> _Exercise objective_: Counting task for the data below: how many lines hold the word "includegraphics"? Answer with the number only.

[Opening Material for this task section]

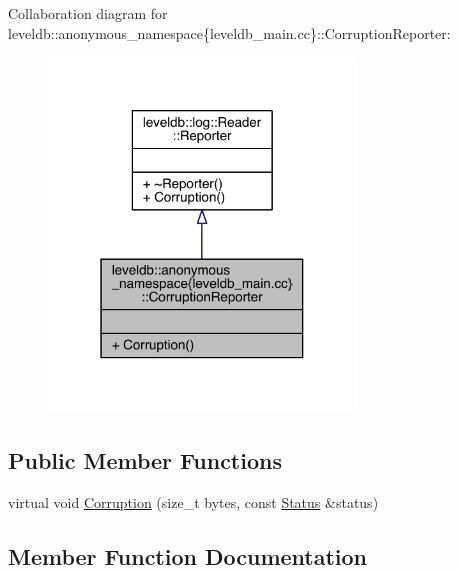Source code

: Collaboration diagram for leveldb\+:\+:anonymous\+\_\+namespace\{leveldb\+\_\+main.\+cc\}\+:\+:Corruption\+Reporter\+:
\nopagebreak
\begin{figure}[H]
\begin{center}
\leavevmode
\includegraphics[width=232pt]{classleveldb_1_1anonymous__namespace_02leveldb__main_8cc_03_1_1_corruption_reporter__coll__graph}
\end{center}
\end{figure}
\subsection*{Public Member Functions}
\begin{DoxyCompactItemize}
\item 
virtual void \hyperlink{classleveldb_1_1anonymous__namespace_02leveldb__main_8cc_03_1_1_corruption_reporter_a802aca751cc0d66ae8e44fcbeb3f46cb}{Corruption} (size\+\_\+t bytes, const \hyperlink{classleveldb_1_1_status}{Status} \&status)
\end{DoxyCompactItemize}


\subsection{Member Function Documentation}
\hypertarget{classleveldb_1_1anonymous__namespace_02leveldb__main_8cc_03_1_1_corruption_reporter_a802aca751cc0d66ae8e44fcbeb3f46cb}{}
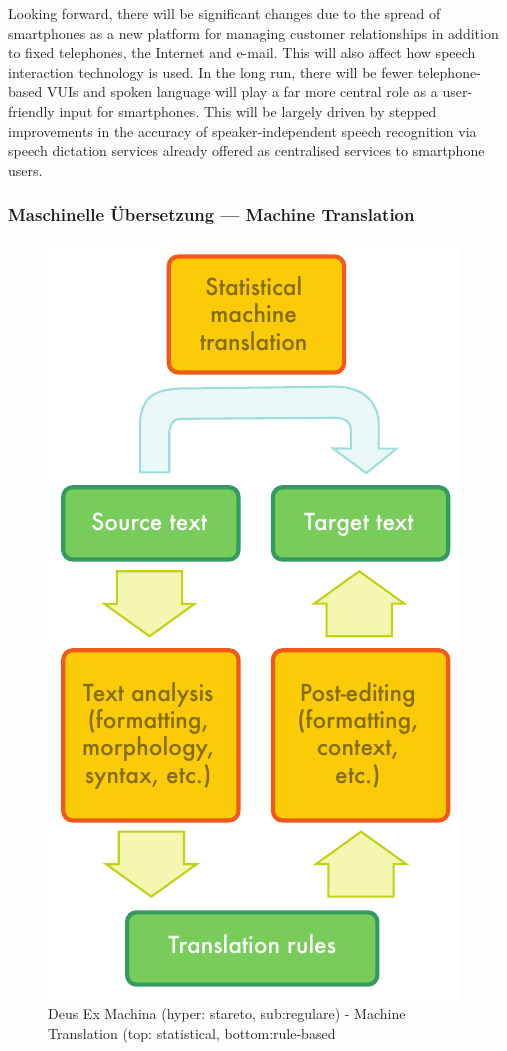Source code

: \documentclass[]{../../metanetpaper}
\begin{document}
\begin{Parallel}[c]{80mm}{80mm}
{    Looking forward, there will be significant changes due to the spread of smartphones as a new platform for managing customer relationships in addition to fixed telephones, the Internet and e-mail. This will also affect how speech interaction technology is used. In the long run, there will be fewer telephone-based VUIs and spoken language will play a far more central role as a user-friendly input for smartphones. This will be largely driven by stepped improvements in the accuracy of speaker-independent speech recognition via speech dictation services already offered as centralised services to smartphone users.
  }
  
  \ParallelPar


  \subsubsection{Maschinelle Übersetzung --- Machine Translation}

\begin{figure}[h!]
\center
\includegraphics[scale=0.7]{../_media/machine_translation}\\
\textsf{Deus Ex Machina (hyper: stareto, sub:regulare) - Machine Translation (top: statistical, bottom:rule-based}
 \end{figure}


\end{Parallel}
\end{document}
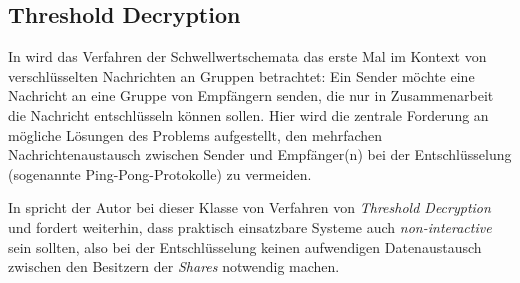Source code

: \subsection{Threshold Decryption}


\label{sec_basics_threshold_thresholddecryption}

In \cite{desmedt1987} wird das Verfahren der Schwellwertschemata das erste Mal im Kontext von verschlüsselten Nachrichten an Gruppen betrachtet: Ein Sender möchte eine Nachricht an eine Gruppe von Empfängern senden, die nur in Zusammenarbeit die Nachricht entschlüsseln können sollen. Hier wird die zentrale Forderung an mögliche Lösungen des Problems aufgestellt, den mehrfachen Nachrichtenaustausch zwischen Sender und Empfänger(n) bei der Entschlüsselung (sogenannte Ping-Pong-Protokolle) zu vermeiden. 

In \cite{desmedt1993} spricht der Autor bei dieser Klasse von Verfahren von \textit{Threshold Decryption} und fordert weiterhin, dass praktisch einsatzbare Systeme auch \textit{non-interactive} sein sollten, also bei der Entschlüsselung keinen aufwendigen Datenaustausch zwischen den Besitzern der \textit{Shares} notwendig machen.

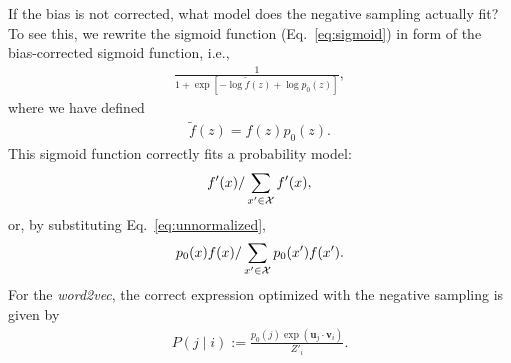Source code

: \documentclass[12pt]{article} %
\def\given{\mid}
\def\ie{i.e.,~}
\begin{document}
If the bias is not corrected, what model does the negative sampling actually fit?
To see this, we rewrite the sigmoid function (Eq.~\eqref{eq:sigmoid}) in form of the bias-corrected sigmoid function, \ie
\begin{align}
    \label{eq:sigmoid3}
    \frac{1}{1 + \exp\left[ - \log \tilde f(z) + \log p_0(z)  \right]},
\end{align}
where we have defined
\begin{align}
    \label{eq:unnormalized}
    \tilde f(z) = f(z) p_0(z).
\end{align}
This sigmoid function correctly fits a probability model:
\begin{align}
    f'(x) / \sum_{x' \in {\cal X}} f'(x),
\end{align}
or, by substituting Eq.~\eqref{eq:unnormalized},
\begin{align}
    p_0(x)f(x) / \sum_{x' \in {\cal X}} p_0(x')f(x').
\end{align}
For the \textit{word2vec}, the correct expression optimized with the negative sampling is given by
\begin{align}
    P\left(j \given i \right):= \frac{p_0(j)\exp(\bm{u}_j \cdot \bm{v}_{i})}{Z'_i}.
\end{align}




\end{document}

[Closing Material for this task section]

> _Expected answer_: 2